Petitioner's main argument is that the whole scheme of the
statute is invalid; that Congress had no constitutional authority
to create the Home Owners' Loan Corporation -- to provide for the
conduct of a business enterprise of that character. There is no
occasion to consider this broad question, as petitioner is not
entitled to raise it. When one undertakes to cheat the Government
or to mislead its officers or those acting under its authority by
false statements, he has no standing to assert that the operations
of the Government in which the effort to cheat or mislead is made
are without constitutional sanction.
We recently dealt with a similar contention that the false
claims statute, Criminal Code, § 35, as amended, did not apply
to a conspiracy to cheat the United States by false representations
in connection with operations under a statute which this Court
found to be unconstitutional. We said that such a construction was
inadmissible.
"It might as well be said that one could embezzle moneys in the
United States Treasury with impunity if it turns out that they were
collected in the course of invalid transactions. . . . Congress was
entitled to protect the government against those who would swindle
it regardless of questions of constitutional authority as to the
operations that the government is conducting. Such questions cannot
be raised by those who make false claims
Page 303 U. S. 7
against the government."
United States v. Kapp, 302 U.
S. 214;
Madden v. United States, 80 F.2d 672.
While the instant case is not one of conspiracy to obtain money
from the United States, but one of false statements designed to
mislead those acting under authority of the Government, the
principle involved is the same. Apart from any question of the
validity of the other provisions of the Home Owners' Loan Act,
Congress was entitled to secure protection against false and
misleading representations while the act was being administered,
and the separability provision of the act, § 9, is clearly
applicable.
Utah Power Co. v.
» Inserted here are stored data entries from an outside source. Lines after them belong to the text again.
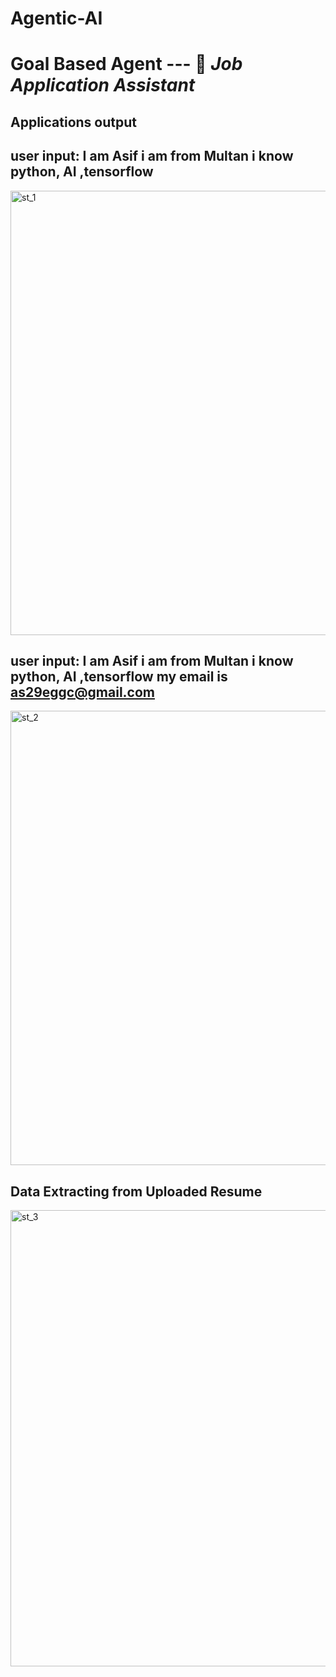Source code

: # Agentic-AI

# Goal Based Agent --- 🎯 ***Job Application Assistant***
## Applications output
## user input: I am Asif i am from Multan i know python, AI ,tensorflow
<img width="1191" height="711" alt="st_1" src="https://github.com/user-attachments/assets/395d814c-cd97-4cec-9e34-327d3c768e79" />

## user input: I am Asif i am from Multan i know python, AI ,tensorflow my email is as29eggc@gmail.com
<img width="1320" height="727" alt="st_2" src="https://github.com/user-attachments/assets/be70f2dd-3b5f-4ce0-ba71-f65e2ee3ee1c" />

## Data Extracting from Uploaded Resume
<img width="1269" height="730" alt="st_3" src="https://github.com/user-attachments/assets/fb5778ee-df45-41b6-8072-519579096b16" />



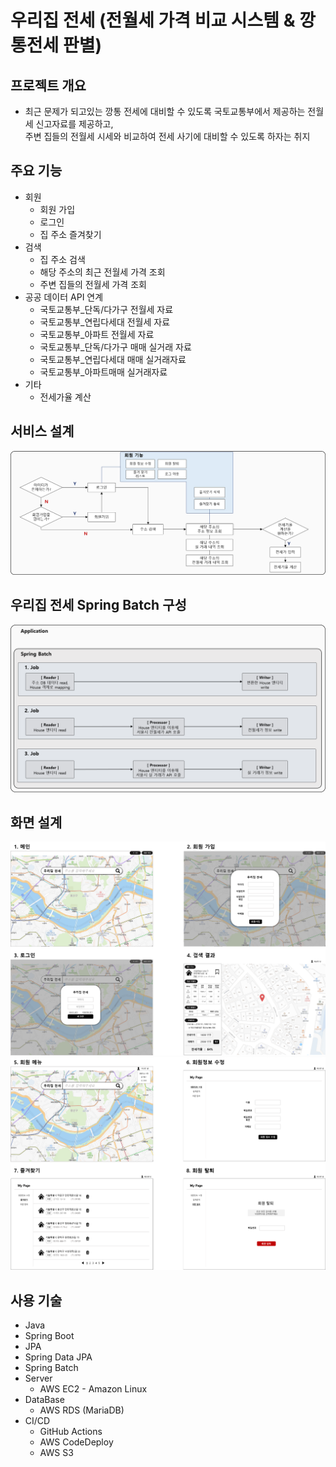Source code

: # 우리집 전세 (전월세 가격 비교 시스템 & 깡통전세 판별)
## 프로젝트 개요
- 최근 문제가 되고있는 깡통 전세에 대비할 수 있도록 국토교통부에서 제공하는 전월세 신고자료를 제공하고, <br>
  주변 집들의 전월세 시세와 비교하여 전세 사기에 대비할 수 있도록 하자는 취지
## 주요 기능
- 회원
  - 회원 가입
  - 로그인
  - 집 주소 즐겨찾기
- 검색
  - 집 주소 검색
  - 해당 주소의 최근 전월세 가격 조회 
  - 주변 집들의 전월세 가격 조회
- 공공 데이터 API 연계
  - 국토교통부_단독/다가구 전월세 자료
  - 국토교통부_연립다세대 전월세 자료
  - 국토교통부_아파트 전월세 자료
  - 국토교통부_단독/다가구 매매 실거래 자료
  - 국토교통부_연립다세대 매매 실거래자료
  - 국토교통부_아파트매매 실거래자료
- 기타
  - 전세가율 계산
## 서비스 설계
![](우리집전세_서비스설계.png)
## 우리집 전세 Spring Batch 구성
![](spring_batch_구성.png)
## 화면 설계
![](화면스텝.png)
![](화면스텝2.png)
## 사용 기술
- Java
- Spring Boot
- JPA
- Spring Data JPA
- Spring Batch
- Server
  - AWS EC2 - Amazon Linux
- DataBase
  - AWS RDS (MariaDB)
- CI/CD
  - GitHub Actions
  - AWS CodeDeploy
  - AWS S3


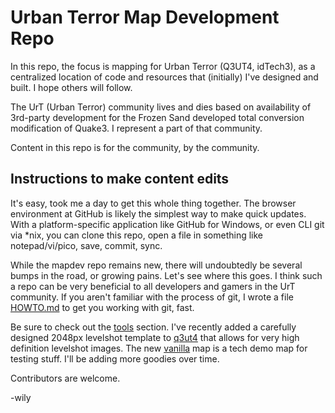 Urban Terror Map Development Repo
=====

In this repo, the focus is mapping for Urban Terror (Q3UT4, idTech3), as a centralized location of code and resources that (initially) I've designed and built. I hope others will follow.

The UrT (Urban Terror) community lives and dies based on availability of 3rd-party development for the Frozen Sand developed total conversion modification of Quake3. I represent a part of that community.

Content in this repo is for the community, by the community.




Instructions to make content edits
----

It's easy, took me a day to get this whole thing together. The browser environment at GitHub is likely the simplest way to make quick updates. With a platform-specific application like GitHub for Windows, or even CLI git via *nix, you can clone this repo, open a file in something like notepad/vi/pico, save, commit, sync.

While the mapdev repo remains new, there will undoubtedly be several bumps in the road, or growing pains. Let's see where this goes. I think such a repo can be very beneficial to all developers and gamers in the UrT community. If you aren't familiar with the process of git, I wrote a file [HOWTO.md](HOWTO.md) to get you working with git, fast.

Be sure to check out the [tools](tools) section. I've recently added a carefully designed 2048px levelshot template to [q3ut4](q3ut4) that allows for very high definition levelshot images. The new [vanilla](maps/vanilla) map is a tech demo map for testing stuff. I'll be adding more goodies over time.  

Contributors are welcome.  

-wily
Pfost, 286 U.
S. 165,
286 U. S.
184.
There is the further argument that the provision of § 8(a),
separately considered, offends the due process clause as being
vague and uncertain. We find no merit in that contention. The
statute defining the crime is sufficiently explicit.
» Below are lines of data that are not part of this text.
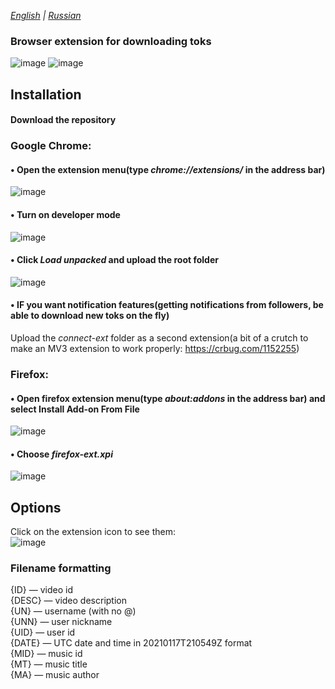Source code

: *[English](README.md) | [Russian](README.ru.md)*

### Browser extension for downloading toks
![image](https://user-images.githubusercontent.com/112845856/189462200-d6003000-8a0b-40f2-8bcf-abc463a5d52b.png)
![image](https://user-images.githubusercontent.com/112845856/189462506-4b4eb8fb-827f-4c9c-81da-4815d92bcf4b.png)
## Installation
#### Download the repository
### Google Chrome:
#### • Open the extension menu(type _chrome://extensions/_ in the address bar)
![image](https://user-images.githubusercontent.com/112845856/189461815-6a966b52-5182-4f17-ac34-09286b95e006.png)

#### • Turn on developer mode

![image](https://user-images.githubusercontent.com/112845856/189461845-b3609bc3-a3cc-423b-a7bc-c1be2ba92394.png)

#### • Click _Load unpacked_ and upload the root folder
![image](https://user-images.githubusercontent.com/112845856/189462008-1e32a6d2-02f7-460a-92a2-68352349deaa.png)

#### • IF you want notification features(getting notifications from followers, be able to download new toks on the fly)
Upload the _connect-ext_ folder as a second extension(a bit of a crutch to make an MV3 extension to work properly: https://crbug.com/1152255)

### Firefox:
#### • Open firefox extension menu(type _about:addons_ in the address bar) and select Install Add-on From File
![image](https://user-images.githubusercontent.com/112845856/190001700-bcabf26e-e624-4c30-9b05-15206793a3a2.png)
#### • Choose _firefox-ext.xpi_
![image](https://user-images.githubusercontent.com/112845856/190002124-ad1f9cee-b1d7-4d12-91b9-3e1485836af0.png)

## Options
Click on the extension icon to see them:\
![image](https://user-images.githubusercontent.com/112845856/190883856-f1ce7d89-1238-4f79-967a-9a7cc53e0bd2.png)
### Filename formatting
{ID} — video id\
{DESC} — video description\
{UN} — username (with no @)\
{UNN} — user nickname\
{UID} — user id\
{DATE} — UTC date and time in 20210117T210549Z format\
{MID} — music id\
{MT} — music title\
{MA} — music author
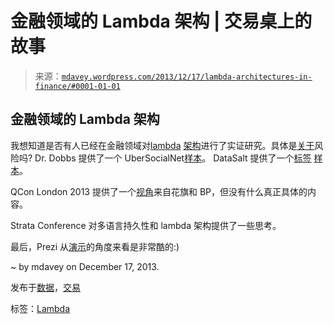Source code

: <!--yml

分类：未分类

日期：2024-05-18 05:56:19

-->

# 金融领域的 Lambda 架构 | 交易桌上的故事

> 来源：[`mdavey.wordpress.com/2013/12/17/lambda-architectures-in-finance/#0001-01-01`](https://mdavey.wordpress.com/2013/12/17/lambda-architectures-in-finance/#0001-01-01)

## 金融领域的 Lambda 架构

我想知道是否有人已经在金融领域对[lambda](http://data-informed.com/lambda-architecture-can-analyze-big-data-batches-near-real-time/) [架构](http://jameskinley.tumblr.com/post/37398560534/the-lambda-architecture-principles-for-architecting)进行了实证研究。具体是[关于](http://www.slideshare.net/tantrieuf31/lambda-architecture-for-real-time-big-data)风险吗? Dr. Dobbs 提供了一个 UberSocialNet[样本](http://www.drdobbs.com/database/applying-the-big-data-lambda-architectur/240162604)。 DataSalt 提供了一个[标签](http://www.datasalt.com/2013/01/an-example-lambda-architecture-using-trident-hadoop-and-splout-sql/) [样本](http://www.datasciencecentral.com/profiles/blogs/lambda-architecture-for-big-data-systems)。

QCon London 2013 提供了一个[视角](http://qconlondon.com/dl/qcon-london-2013/slides/AshwaniRoy_and_CharlesCai_IntegratingSQLNoSQLNewSQLRealtimeDataIntelligenceForTheFinancialIndustry.pdf)来自花旗和 BP，但没有什么真正具体的内容。

Strata Conference 对多语言持久性和 lambda 架构提供了一些思考。

最后，Prezi 从[演示](http://prezi.com/df7xt5p0s8sc/the-lambda-architecture/)的角度来看是非常酷的:)

~ by mdavey on December 17, 2013.

发布于[数据](https://mdavey.wordpress.com/category/data/)，[交易](https://mdavey.wordpress.com/category/trading/)

标签：[Lambda](https://mdavey.wordpress.com/tag/lambda/)
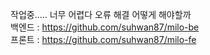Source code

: 작업중.....
너무 어렵다 
오류 해결 어떻게 해야할까</br>
백엔드 : https://github.com/suhwan87/milo-be </br>
프론트 : https://github.com/suhwan87/milo-fe
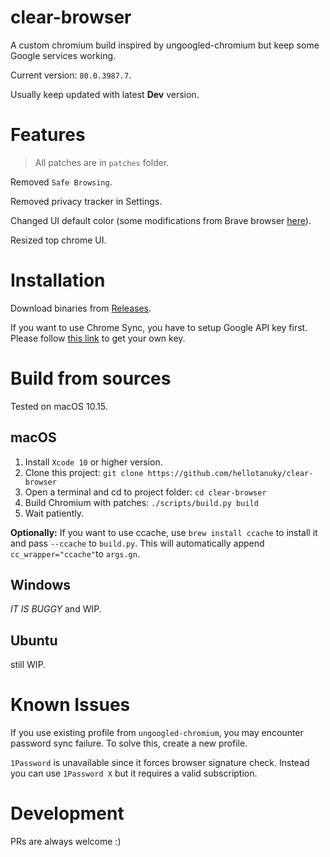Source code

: # clear-browser
A custom chromium build inspired by ungoogled-chromium but keep some Google services working.

Current version: `80.0.3987.7`.

Usually keep updated with latest **Dev** version.

# Features

> All patches are in `patches` folder.

Removed `Safe Browsing`.

Removed privacy tracker in Settings.

Changed UI default color (some modifications from Brave browser [here](https://github.com/brave/brave-core/blob/master/browser/themes/theme_properties.cc)).

Resized top chrome UI.


# Installation

Download binaries from [Releases](https://github.com/hellotanuky/clear-browser/Releases).

If you want to use Chrome Sync, you have to setup Google API key first. Please follow
[this link](https://www.chromium.org/developers/how-tos/api-keys) to get your own key.


# Build from sources

Tested on macOS 10.15.

## macOS

1. Install `Xcode 10` or higher version.
2. Clone this project: `git clone https://github.com/hellotanuky/clear-browser`
3. Open a terminal and cd to project folder: `cd clear-browser`
4. Build Chromium with patches: `./scripts/build.py build`
5. Wait patiently.

**Optionally:**  If you want to use ccache,
use `brew install ccache` to install it and pass `--ccache` to `build.py`. This will
automatically append `cc_wrapper="ccache"`to `args.gn`.

## Windows

_IT IS BUGGY_ and WIP.

## Ubuntu

still WIP.

# Known Issues

If you use existing profile from `ungoogled-chromium`, you may encounter password sync failure. To solve this, create a new profile.

`1Password` is unavailable since it forces browser signature check. Instead you can use
`1Password X` but it requires a valid subscription.

# Development

PRs are always welcome :)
Second. -- As to the counts under § 8(e).
[
Footnote 4] -- The Government
points out that count 14 is based on the statute as it was
originally enacted in 1933. That count charges that petitioner, on
or about April 1, 1934, made a contract with an applicant for a
loan for the payment to petitioner of a certain sum for services in
connection with the loan, and that the contract was not for
"an ordinary charge or fee authorized and required by the Home
Owners' Loan Corporation for services actually rendered for
examination and perfection of title, appraisal, and like necessary
services."
Counts 12, 20, 24, and 25, under the statute as amended, charge
that petitioner, in or about June, July, and September, 1934, made
similar contracts for the payment of unauthorized charges.
It appears that the board of directors, in January, 1934,
specifically provided that "The ordinary charges authorized
Page 303 U. S. 8
and required" for services should consist of: (1) an appraisal
fee as approved by the board; (2) a fee for a character report; (3)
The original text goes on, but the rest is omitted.